How Data’s Takeover of Business Influences the Talent Economy

As data becomes the most valuable business resource, how does that impact the talent market and skills needed for the future of business?
Data resource

Data is now a hugely powerful resource. According to The Economist, data is now a more valuable resource than oil. E-commerce giants such as Inc. and the search engine prowess of Alphabet Inc.’s Google collect and host large troves of data that help them sustain their competitive advantage.

While data has become a major asset to today’s most successful companies, what does its emergence mean for the market for skilled talent?

Although large companies have access to vast amounts of data, it’s not the data itself that is important; it’s the people they hire to make use of it.

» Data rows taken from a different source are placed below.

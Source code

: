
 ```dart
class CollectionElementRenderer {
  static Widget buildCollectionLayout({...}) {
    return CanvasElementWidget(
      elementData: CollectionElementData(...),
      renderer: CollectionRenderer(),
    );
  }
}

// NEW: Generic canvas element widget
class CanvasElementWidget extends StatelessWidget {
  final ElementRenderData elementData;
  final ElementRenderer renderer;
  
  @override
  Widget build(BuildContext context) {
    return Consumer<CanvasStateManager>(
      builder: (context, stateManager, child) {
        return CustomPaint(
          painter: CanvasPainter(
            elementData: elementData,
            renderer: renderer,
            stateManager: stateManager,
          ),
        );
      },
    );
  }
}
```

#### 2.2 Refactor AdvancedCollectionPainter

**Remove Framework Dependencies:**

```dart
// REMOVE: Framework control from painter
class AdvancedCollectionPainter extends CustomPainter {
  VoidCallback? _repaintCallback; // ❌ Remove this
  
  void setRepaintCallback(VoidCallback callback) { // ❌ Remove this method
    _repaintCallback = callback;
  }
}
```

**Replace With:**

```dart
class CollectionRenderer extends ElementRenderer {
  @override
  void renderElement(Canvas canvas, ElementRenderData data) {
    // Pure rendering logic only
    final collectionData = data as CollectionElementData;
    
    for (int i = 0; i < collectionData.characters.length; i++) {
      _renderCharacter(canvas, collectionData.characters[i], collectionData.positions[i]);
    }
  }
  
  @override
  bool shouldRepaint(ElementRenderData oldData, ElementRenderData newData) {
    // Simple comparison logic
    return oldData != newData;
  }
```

“It’s not enough for companies to have tons of data,” said Scott Dobroski, community expert at employer reviews website Glassdoor. “Businesses have to hire employees who can analyze and make sense and meaning from the data, and then have a process in place to apply the learnings and insight the data provides.”

As a result, the talent market will require more workers who can manage data, use technologies that can capture and synthesize data and then understand the stories it tells. “Although many businesses have an abundance of data, it’s only helpful if you have talent that can effectively communicate what the data means, the trends it reveals and how that impacts your business, including consumers,” Dobroski said.

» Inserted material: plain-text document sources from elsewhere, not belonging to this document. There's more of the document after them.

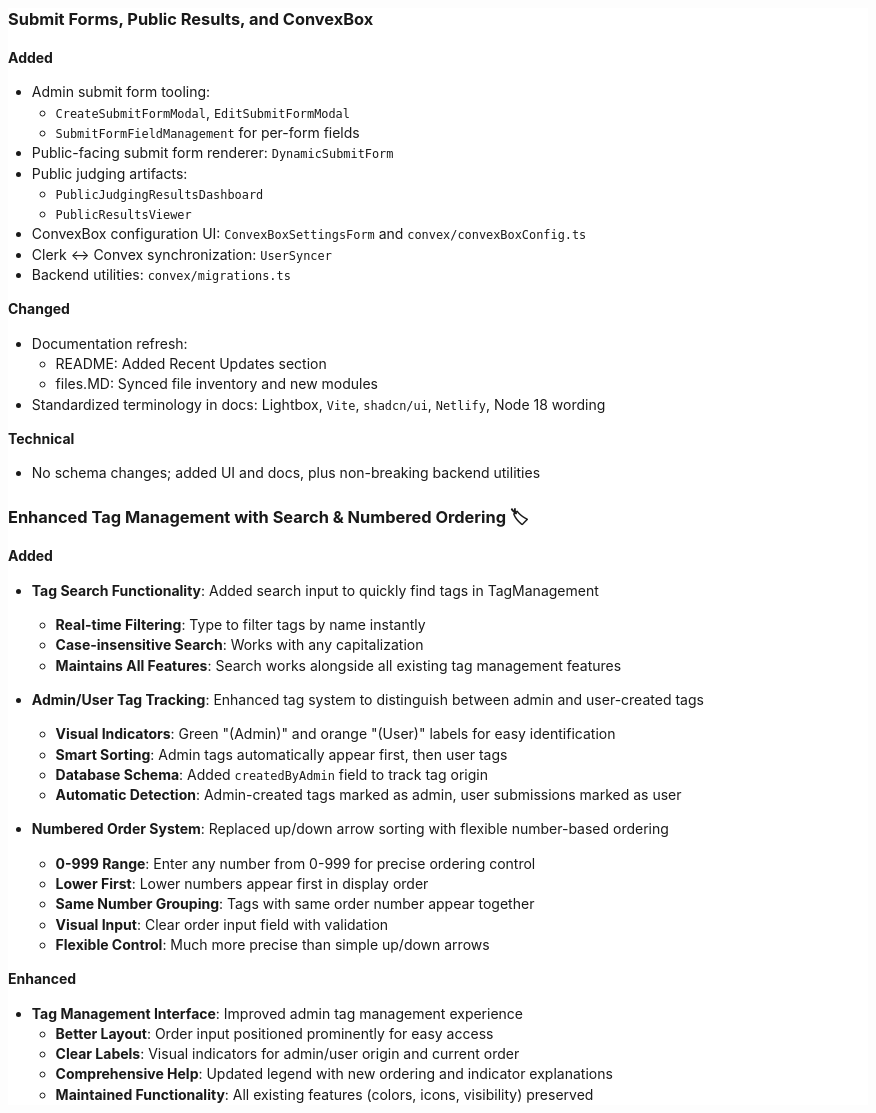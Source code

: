 ### Submit Forms, Public Results, and ConvexBox

**Added**

- Admin submit form tooling:
  - `CreateSubmitFormModal`, `EditSubmitFormModal`
  - `SubmitFormFieldManagement` for per-form fields
- Public-facing submit form renderer: `DynamicSubmitForm`
- Public judging artifacts:
  - `PublicJudgingResultsDashboard`
  - `PublicResultsViewer`
- ConvexBox configuration UI: `ConvexBoxSettingsForm` and `convex/convexBoxConfig.ts`
- Clerk ↔ Convex synchronization: `UserSyncer`
- Backend utilities: `convex/migrations.ts`

**Changed**

- Documentation refresh:
  - README: Added Recent Updates section
  - files.MD: Synced file inventory and new modules
- Standardized terminology in docs: Lightbox, `Vite`, `shadcn/ui`, `Netlify`, Node 18 wording

**Technical**

- No schema changes; added UI and docs, plus non-breaking backend utilities

### Enhanced Tag Management with Search & Numbered Ordering 🏷️

**Added**

- **Tag Search Functionality**: Added search input to quickly find tags in TagManagement
  - **Real-time Filtering**: Type to filter tags by name instantly
  - **Case-insensitive Search**: Works with any capitalization
  - **Maintains All Features**: Search works alongside all existing tag management features

- **Admin/User Tag Tracking**: Enhanced tag system to distinguish between admin and user-created tags
  - **Visual Indicators**: Green "(Admin)" and orange "(User)" labels for easy identification
  - **Smart Sorting**: Admin tags automatically appear first, then user tags
  - **Database Schema**: Added `createdByAdmin` field to track tag origin
  - **Automatic Detection**: Admin-created tags marked as admin, user submissions marked as user

- **Numbered Order System**: Replaced up/down arrow sorting with flexible number-based ordering
  - **0-999 Range**: Enter any number from 0-999 for precise ordering control
  - **Lower First**: Lower numbers appear first in display order
  - **Same Number Grouping**: Tags with same order number appear together
  - **Visual Input**: Clear order input field with validation
  - **Flexible Control**: Much more precise than simple up/down arrows

**Enhanced**

- **Tag Management Interface**: Improved admin tag management experience
  - **Better Layout**: Order input positioned prominently for easy access
  - **Clear Labels**: Visual indicators for admin/user origin and current order
  - **Comprehensive Help**: Updated legend with new ordering and indicator explanations
  - **Maintained Functionality**: All existing features (colors, icons, visibility) preserved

One title that emerged from the rise of data is the Chief Information Officer, said Steve Nyce, a senior economist at Willis Towers Watson and director of the firm’s Research and Innovation Center. Aforementioned companies such as Google and Amazon, as well as Facebook Inc., are in nearly every aspect of our lives, Nyce said, identifying customers and selling to them. Other organizations are taking note and using data to attract clients and profit.

Companies must have someone on board, such as the CIO and those who they oversee, who has a deep knowledge of data and business strategies to manage all of the data coming in. “In some industries, data is king,” Nyce said. But the data itself is now most important. “You’ve got to know how to analyze it,” he said.

Others echoed this sentiment. “It’s not data,” said Steven Hunt, senior vice president of human capital management research at SAP SuccessFactors, a human capital management software company headquartered in San Francisco. “It’s your ability to extract information from it.”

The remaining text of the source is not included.